Segment Start: Material for this task

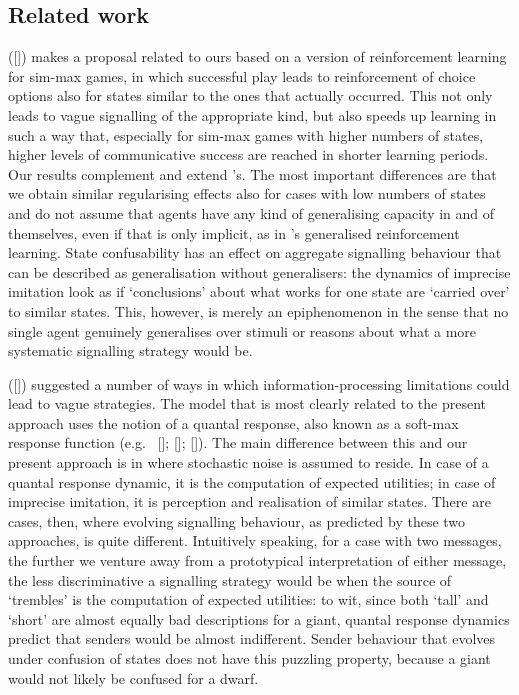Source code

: \documentclass[12pt,english]{article}
\numberwithin{equation}{section}
\newcommand{\citetbjps}[1]{\citeauthor{#1} ([\citeyear{#1}])}
\newcommand{\citealtbjps}[1]{\citeauthor{#1} [\citeyear{#1}]}
\begin{document}
\subsection{Related work}
\citetbjps{OConnor2013:The-Evolution-o} makes a proposal related to ours based on a version of
reinforcement learning for sim-max games, in which successful play leads to reinforcement of
choice options also for states similar to the ones that actually occurred. This not only leads
to vague signalling of the appropriate kind, but also speeds up learning in such a way that,
especially for sim-max games with higher numbers of states, higher levels of communicative
success are reached in shorter learning periods. Our results complement and extend
\citeauthor{OConnor2013:The-Evolution-o}'s. The most important differences are that we obtain
similar regularising effects also for cases with low numbers of states and do not assume that
agents have any kind of generalising capacity in and of themselves, even if that is only
implicit, as in \citeauthor{OConnor2013:The-Evolution-o}'s generalised reinforcement learning.
State confusability has an effect on aggregate signalling behaviour that can be described as
generalisation without generalisers: the dynamics of imprecise imitation look as if
`conclusions' about what works for one state are `carried over' to similar states. This,
however, is merely an epiphenomenon in the sense that no single agent genuinely generalises
over stimuli or reasons about what a more systematic signalling strategy would be.


\citetbjps{FrankeJager2010:Vagueness-Signa} suggested a number of ways in which
in\-for\-ma\-tion-processing limitations could lead to vague strategies. The model that is most
clearly related to the present approach uses the notion of a quantal response, also
known as a soft-max response function
(e.g.~\citealtbjps{Luce1959:Individual-Choi}; \citealtbjps{McFadden1976:Quantal-Choice-}; \citealtbjps{GoereeHolt2008:Quantal-Respons}). The
main difference between this and our present approach is in where stochastic noise is assumed
to reside. In case of a quantal response dynamic, it is the computation of expected utilities;
in case of imprecise imitation, it is perception and realisation of similar states. There are
cases, then, where evolving signalling behaviour, as predicted by these two approaches, is quite
different. Intuitively speaking, for a case with two messages, the further we venture away from
a prototypical interpretation of either message, the less discriminative a signalling strategy
would be when the source of `trembles' is the computation of expected utilities: to wit,
since both `tall' and `short' are almost equally bad descriptions for a giant, quantal
response dynamics predict that senders would be almost indifferent. Sender behaviour that
evolves under confusion of states does not have this puzzling property, because a giant would
not likely be confused for a dwarf. 
\end{document}
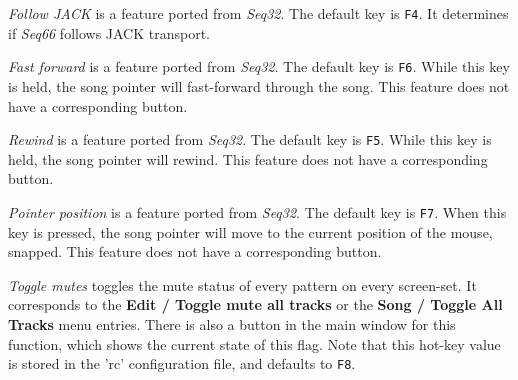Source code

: %
%

   \textsl{Follow JACK} is a feature ported from \textsl{Seq32}.
   The default key is \texttt{F4}.
   It determines if \textsl{Seq66} follows JACK transport.

   \textsl{Fast forward} is a feature ported from \textsl{Seq32}.
   The default key is \texttt{F6}.
   While this key is held, the song pointer will fast-forward
   through the song.
   This feature does not have a corresponding button.

   \textsl{Rewind} is a feature ported from \textsl{Seq32}.
   The default key is \texttt{F5}.
   While this key is held, the song pointer will rewind.
   This feature does not have a corresponding button.

   \textsl{Pointer position} is a feature ported from \textsl{Seq32}.
   The default key is \texttt{F7}.
   When this key is pressed, the song pointer will move to the
   current position of the mouse, snapped.
   This feature does not have a corresponding button.

   \textsl{Toggle mutes} toggles the mute status of every
   pattern on every screen-set.  It corresponds to the
   \textbf{Edit / Toggle mute all tracks} or the 
   \textbf{Song / Toggle All Tracks}
   menu entries.  There is also a button in the main window for this function,
   which shows the current state of this flag.  Note that this
   hot-key value is stored in the 'rc' configuration file, and
   defaults to \texttt{F8}.


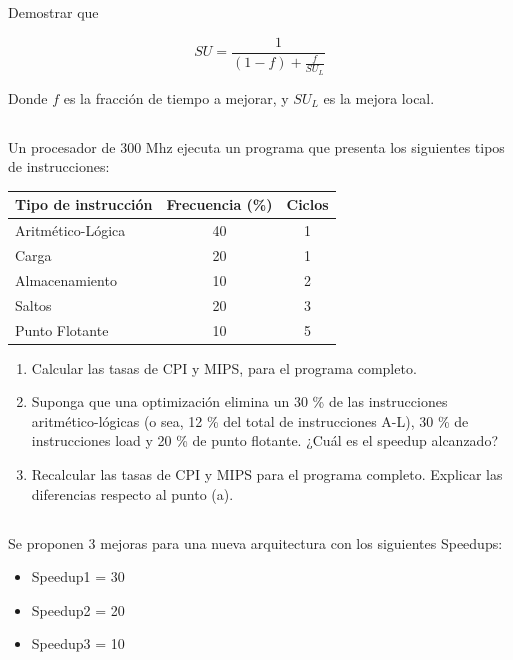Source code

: \subsection{}
Demostrar que 

						 $$ SU = \frac {1} {(1-f) + \frac {f}{SU_L}} $$


Donde $f$ es la fracción de tiempo a mejorar, y $SU_L$ es la mejora local.

\subsection{}

Un procesador de 300 Mhz ejecuta un programa que presenta los siguientes tipos de instrucciones:

\begin{table}[h!]
\begin{tabular}{|l|c|c|}
\hline
 Tipo de instrucción & Frecuencia (\%)  &  Ciclos  \\ \hline
 Aritmético-Lógica & 40  &  1  \\ \hline
 Carga & 20 & 1 \\ \hline
 Almacenamiento & 10  & 2  \\ \hline
 Saltos & 20  & 3 \\ \hline
 Punto Flotante & 10 & 5  \\ \hline
\end{tabular}
\end{table}

\begin{enumerate}[label=\alph*)]
 \item Calcular las tasas de CPI y MIPS, para el programa completo.
 \item Suponga que una optimización elimina un 30 \% de las instrucciones aritmético-lógicas (o sea, 12 \% del total de instrucciones A-L), 30 \% de instrucciones load y 20 \% de punto flotante. ¿Cuál es el speedup alcanzado?
 \item Recalcular las tasas de CPI y MIPS para el programa completo. Explicar las diferencias respecto al punto (a).
\end{enumerate}

\subsection{}
Se proponen 3 mejoras para una nueva arquitectura con los siguientes Speedups:
\begin{itemize}
\item Speedup1 = 30
\item Speedup2 = 20
\item Speedup3 = 10
\end{itemize}

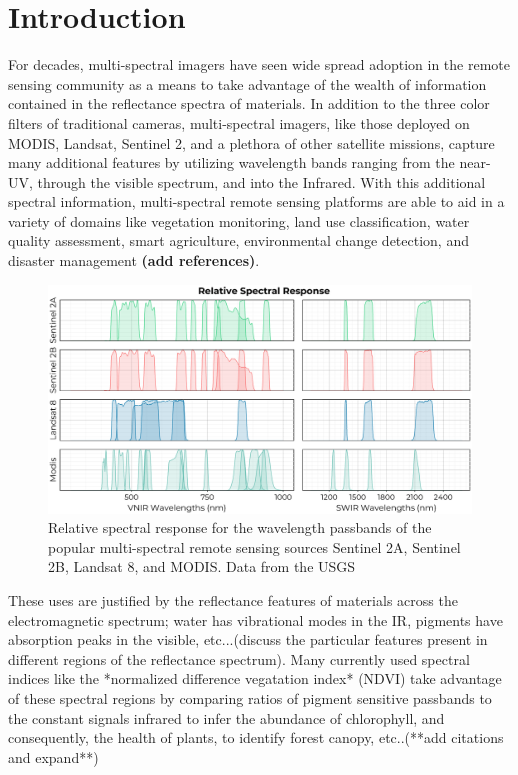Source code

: \documentclass[remotesensing,article,submit,pdftex,moreauthors]{Definitions/mdpi}
\begin{document}

\section{Introduction}


For decades, multi-spectral imagers have seen wide spread adoption in the remote sensing community as a means to take advantage of the wealth of information contained in the reflectance spectra of materials. In addition to the three color filters of traditional cameras, multi-spectral imagers, like those deployed on MODIS, Landsat, Sentinel 2, and a plethora of other satellite missions, capture many additional features by utilizing wavelength bands ranging from the near-UV, through the visible spectrum, and into the Infrared. With this additional spectral information, multi-spectral remote sensing platforms are able to aid in a variety of domains like vegetation monitoring, land use classification, water quality assessment, smart agriculture, environmental change detection, and disaster management \textbf{(add references)}. 

\begin{figure}[H]
    \centering
    \includegraphics[width=15cm]{./assets/passbands.eps}
    \caption{Relative spectral response for the wavelength passbands of the popular multi-spectral remote sensing sources Sentinel 2A, Sentinel 2B, Landsat 8, and MODIS. Data from the USGS}
    \label{fig:passbands}
\end{figure}


These uses are justified by the reflectance features of materials across the electromagnetic spectrum; water has vibrational modes in the IR, pigments have absorption peaks in the visible, etc...(discuss the particular features present in different regions of the reflectance spectrum). Many currently used spectral indices like the *normalized difference vegatation index* (NDVI) take advantage of these spectral regions by comparing ratios of pigment sensitive passbands to the constant signals infrared to infer the abundance of chlorophyll, and consequently, the health of plants, to identify forest canopy, etc..(**add citations and expand**)
\end{document}
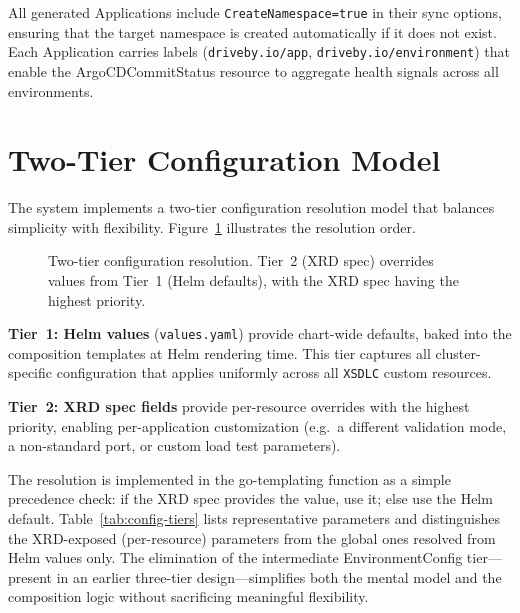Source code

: All generated Applications include \texttt{CreateNamespace=true} in their sync options, ensuring that the target namespace is created automatically if it does not exist. Each Application carries labels (\texttt{driveby.io/app}, \texttt{driveby.io/environment}) that enable the ArgoCDCommitStatus resource to aggregate health signals across all environments.

\section{Two-Tier Configuration Model}
\label{sec:two-tier-config}

The system implements a two-tier configuration resolution model that balances simplicity with flexibility. Figure~\ref{fig:two-tier-config} illustrates the resolution order.

\begin{figure}[htbp]
\centering

\caption{Two-tier configuration resolution. Tier~2 (XRD spec) overrides values from Tier~1 (Helm defaults), with the XRD spec having the highest priority.}
\label{fig:two-tier-config}
\end{figure}

\textbf{Tier~1: Helm values} (\texttt{values.yaml}) provide chart-wide defaults, baked into the composition templates at Helm rendering time. This tier captures all cluster-specific configuration that applies uniformly across all \texttt{XSDLC} custom resources.

\textbf{Tier~2: XRD spec fields} provide per-resource overrides with the highest priority, enabling per-application customization (e.g.\ a different validation mode, a non-standard port, or custom load test parameters).

The resolution is implemented in the go-templating function as a simple precedence check: if the XRD spec provides the value, use it; else use the Helm default. Table~\ref{tab:config-tiers} lists representative parameters and distinguishes the XRD-exposed (per-resource) parameters from the global ones resolved from Helm values only. The elimination of the intermediate EnvironmentConfig tier---present in an earlier three-tier design---simplifies both the mental model and the composition logic without sacrificing meaningful flexibility.

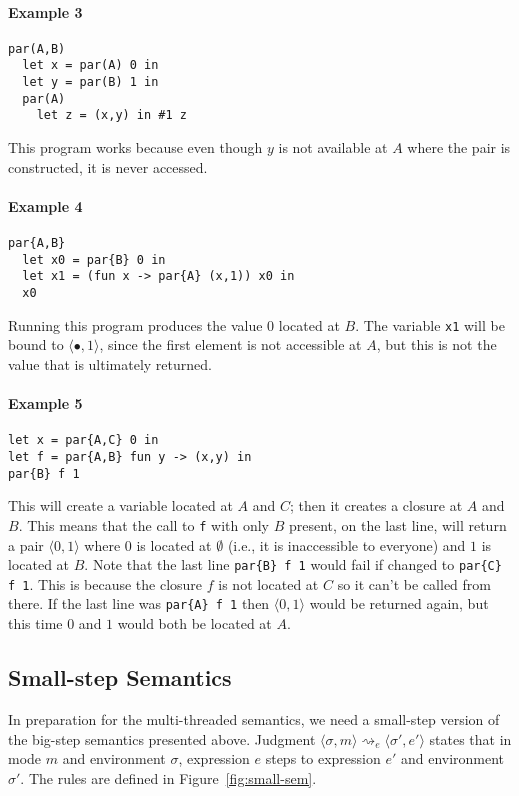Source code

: \documentclass[10pt]{article}
\newcommand{\epair}[2]{\ensuremath{\langle {#1}, {#2} \rangle}}
\newcommand{\vcrash}{\ensuremath{\bullet}}
\newcommand{\seval}[5]{\ensuremath{\config{#1}{#3} \rightsquigarrow_{#2} \config{#4}{#5}}}
\newcommand{\env}{\ensuremath{\sigma}}
\newcommand{\config}[2]{\ensuremath{\langle{#1},{#2}\rangle}}
\begin{document}
\paragraph{Example 3}
\begin{verbatim}
par(A,B) 
  let x = par(A) 0 in
  let y = par(B) 1 in
  par(A) 
    let z = (x,y) in #1 z
\end{verbatim}
This program works because even though $y$ is not available at $A$
where the pair is constructed, it is never accessed.

\paragraph{Example 4}
\begin{verbatim}
par{A,B}
  let x0 = par{B} 0 in
  let x1 = (fun x -> par{A} (x,1)) x0 in
  x0
\end{verbatim}
Running this program produces the value $0$ located at $B$. The
variable \texttt{x1} will be bound to $\epair{\vcrash}{1}$, since the
first element is not accessible at $A$, but this is not the value that
is ultimately returned.

\paragraph{Example 5}
\begin{verbatim}
let x = par{A,C} 0 in
let f = par{A,B} fun y -> (x,y) in
par{B} f 1
\end{verbatim}
This will create a variable located at $A$ and $C$; then it creates a
closure at $A$ and $B$. This means that the call to \texttt{f} with
only $B$ present, on the last line, will return a pair $\epair{0}{1}$
where $0$ is located at $\emptyset$ (i.e., it is inaccessible to
everyone) and $1$ is located at $B$. Note that the last line
\texttt{par\{B\} f 1} would fail if changed to \texttt{par\{C\} f
  1}. This is because the closure $f$ is not located at $C$ so it
can't be called from there. If the last line was \texttt{par\{A\} f 1}
then $\epair{0}{1}$ would be returned again, but this time $0$ and $1$
would both be located at $A$.

\subsection{Small-step Semantics}

In preparation for the multi-threaded semantics, we need a small-step
version of the big-step semantics presented above. Judgment
$\seval{\env}{e}{m}{\env'}{e'}$ states that in mode $m$ and
environment $\env$, expression $e$ steps to expression $e'$ and
environment $\env'$. The rules are defined in
Figure~\ref{fig:small-sem}. 
\end{document}
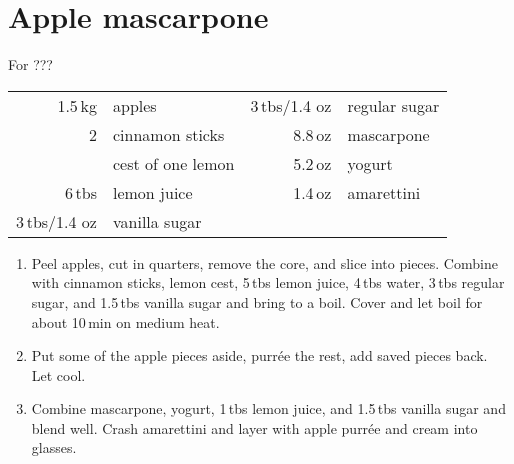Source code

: \section{Apple mascarpone}
\begin{centering}
\end{centering}
For ???
\begin{table}[H]
\centering
\begin{tabular*}{1\textwidth}{rlrl}
1.5\,kg & apples & 3\,tbs/1.4 oz & regular sugar \\
2 & cinnamon sticks & 8.8\,oz & mascarpone \\
& cest of one lemon & 5.2\,oz & yogurt \\
6\,tbs & lemon juice & 1.4\,oz & amarettini \\
3\,tbs/1.4 oz & vanilla sugar & & \\
\end{tabular*}
\end{table}

\begin{enumerate}

\item Peel apples, cut in quarters, remove the core, and slice into pieces. Combine with cinnamon sticks, lemon cest, 5\,tbs lemon juice, 4\,tbs water, 3\,tbs regular sugar, and 1.5\,tbs vanilla sugar and bring to a boil. Cover and let boil for about 10\,min on medium heat.

\item Put some of the apple pieces aside, purr\'{e}e the rest, add saved pieces back. Let cool.

\item Combine mascarpone, yogurt, 1\,tbs lemon juice, and 1.5\,tbs vanilla sugar and blend well. Crash amarettini and layer with apple purr\'{e}e and cream into glasses.
\end{enumerate}

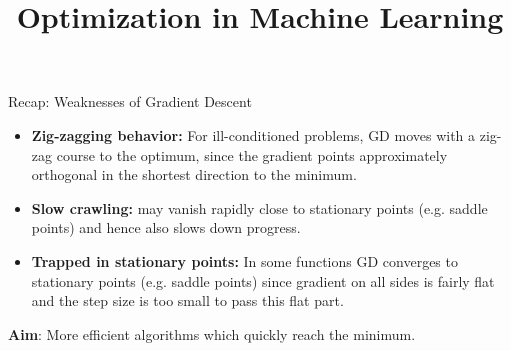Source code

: \documentclass[11pt,compress,t,notes=noshow, xcolor=table]{beamer}
\title{Optimization in Machine Learning}
\date{}
\begin{document}
\sloppy
\begin{vbframe}{Recap: Weaknesses of Gradient Descent}
\begin{itemize}
\item \textbf{Zig-zagging behavior:} For ill-conditioned problems, GD moves with a zig-zag course to the optimum, since the gradient points approximately orthogonal in the shortest direction to the minimum.
\item \textbf{Slow crawling:} may vanish rapidly close to stationary points (e.g. saddle points) and hence also slows down progress.
\item \textbf{Trapped in stationary points:} In some functions GD converges to stationary points (e.g. saddle points) since gradient on all sides is fairly flat and the step size is too small to pass this flat part.
\end{itemize}

\lz 

\textbf{Aim}: More efficient algorithms which quickly reach the minimum.

\end{vbframe}

\end{document}
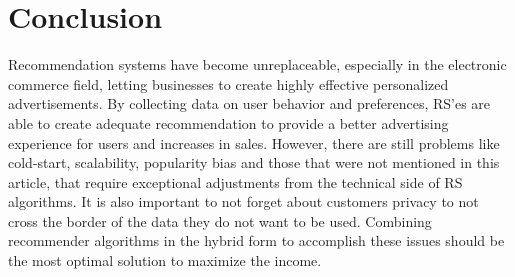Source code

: \documentclass[10pt,twoside,english,a4paper]{article}
\begin{document}
\section{Conclusion}
Recommendation systems have become unreplaceable, especially in the electronic commerce field, letting businesses to create highly effective personalized advertisements.
By collecting data on user behavior and preferences, RS'es are able to create adequate recommendation to provide a better advertising experience for users and increases in sales.
However, there are still problems like cold-start, scalability, popularity bias and those that were not mentioned in this article, that require exceptional adjustments from the technical side of RS algorithms. It is also important to not forget about customers privacy to not cross the border of the data they do not want to be used.  Combining recommender algorithms in the hybrid form to accomplish these issues should be the most optimal solution to maximize the income.





\end{document}
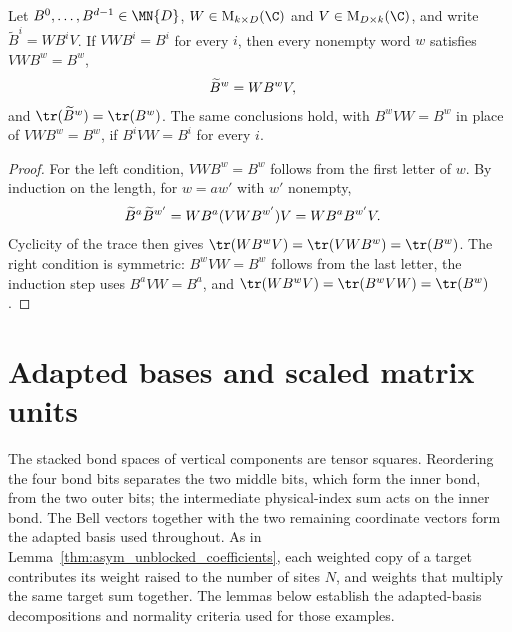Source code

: \begin{lemma}
    \label{lem:asymex_absorbing_compression}
    \leanok
    Let $B^0,\ldots,B^{d-1}\in\MN{D}$, $W\in\mathrm{M}_{k\times D}(\C)$ and
    $V\in\mathrm{M}_{D\times k}(\C)$, and write $\widetilde B^i=WB^iV$.
    If $VWB^i=B^i$ for every $i$, then every nonempty word $w$ satisfies
    $VWB^w=B^w$,
    \begin{align}
        \widetilde B^w & =WB^wV,
        \notag
    \end{align}
    and $\tr(\widetilde B^w)=\tr(B^w)$. The same conclusions hold, with
    $B^wVW=B^w$ in place of $VWB^w=B^w$, if $B^iVW=B^i$ for every $i$.
\end{lemma}

\begin{proof}
    \leanok
    For the left condition, $VWB^w=B^w$ follows from the first letter of
    $w$. By induction on the length, for $w=aw'$ with $w'$ nonempty,
    \begin{align}
        \widetilde B^a\widetilde B^{w'}
         & =WB^a(VWB^{w'})V=WB^aB^{w'}V.
        \notag
    \end{align}
    Cyclicity of the trace then gives
    $\tr(WB^wV)=\tr(VWB^w)=\tr(B^w)$. The right condition is symmetric:
    $B^wVW=B^w$ follows from the last letter, the induction step uses
    $B^aVW=B^a$, and $\tr(WB^wV)=\tr(B^wVW)=\tr(B^w)$.
\end{proof}

\section{Adapted bases and scaled matrix units}%
\label{sec:asymex_rfp_basis}

The stacked bond spaces of vertical components are tensor squares.
Reordering the four bond bits separates the two middle bits, which form
the inner bond, from the two outer bits; the intermediate
physical-index sum acts on the inner bond. The Bell vectors together with
the two remaining coordinate vectors form the adapted basis used
throughout. As in Lemma~\ref{thm:asym_unblocked_coefficients}, each weighted copy of a
target contributes its weight raised to the number of sites $N$, and weights
that multiply the same target sum together. The lemmas
below establish the adapted-basis decompositions and normality criteria used
for those examples.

Segment End: Material for this task

Work task: Using the material above, return each line in which the word "imprecise" occurs.

Result of this task:
generalisation without generalisers: the dynamics of imprecise imitation look as if
in case of imprecise imitation, it is perception and realisation of similar states. There are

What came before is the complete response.